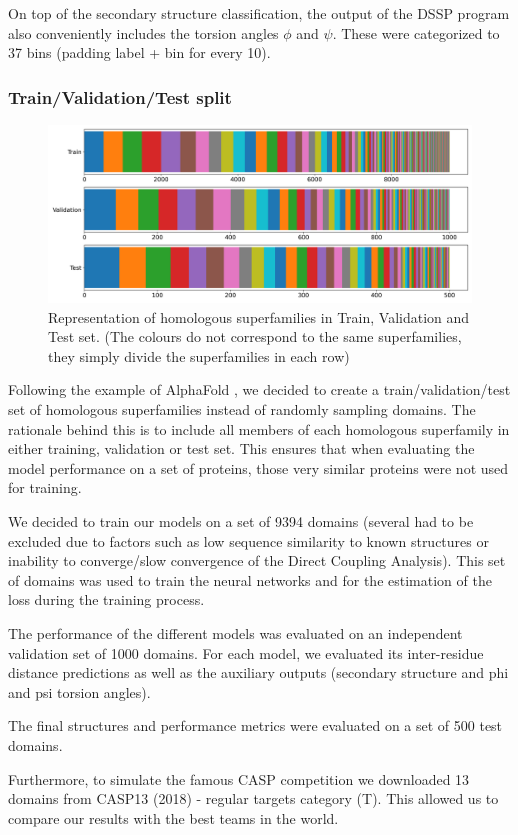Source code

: On top of the secondary structure classification, the output of the DSSP program also conveniently includes the torsion angles $\phi$ and $\psi$. These were categorized to 37 bins (padding label + bin for every 10\degree).

\subsubsection{Train/Validation/Test split}

\begin{figure}
    \centering
    \includegraphics[width=\linewidth]{imgs_tomas/cath_distributions_trainvaltest.png}
    \caption{Representation of homologous superfamilies in Train, Validation and Test set. (The colours do not correspond to the same superfamilies, they simply divide the superfamilies in each row)}
    \label{fig:cath_trainvaltest}
\end{figure}

Following the example of AlphaFold \cite{alphafold}, we decided to create a train/validation/test set of homologous superfamilies instead of randomly sampling domains. 
The rationale behind this is to include all members of each homologous superfamily in either training, validation or test set. 
This ensures that when evaluating the model performance on a set of proteins, those very similar proteins were not used for training. 
    
We decided to train our models on a set of 9394 domains (several had to be excluded due to factors such as low sequence similarity to known structures or inability to converge/slow convergence of the Direct Coupling Analysis). This set of domains was used to train the neural networks and for the estimation of the loss during the training process.

The performance of the different models was evaluated on an independent validation set of 1000 domains. For each model, we evaluated its inter-residue distance predictions as well as the auxiliary outputs (secondary structure and phi and psi torsion angles).

The final structures and performance metrics were evaluated on a set of 500 test domains.
    
Furthermore, to simulate the famous CASP competition we downloaded 13 domains from CASP13 (2018) - regular targets category (T). This allowed us to compare our results with the best teams in the world.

###

Task goal
In the records above, find every line containing the word "each" and show it.

Written solution
    \caption{Representation of homologous superfamilies in Train, Validation and Test set. (The colours do not correspond to the same superfamilies, they simply divide the superfamilies in each row)}
The rationale behind this is to include all members of each homologous superfamily in either training, validation or test set. 
The performance of the different models was evaluated on an independent validation set of 1000 domains. For each model, we evaluated its inter-residue distance predictions as well as the auxiliary outputs (secondary structure and phi and psi torsion angles).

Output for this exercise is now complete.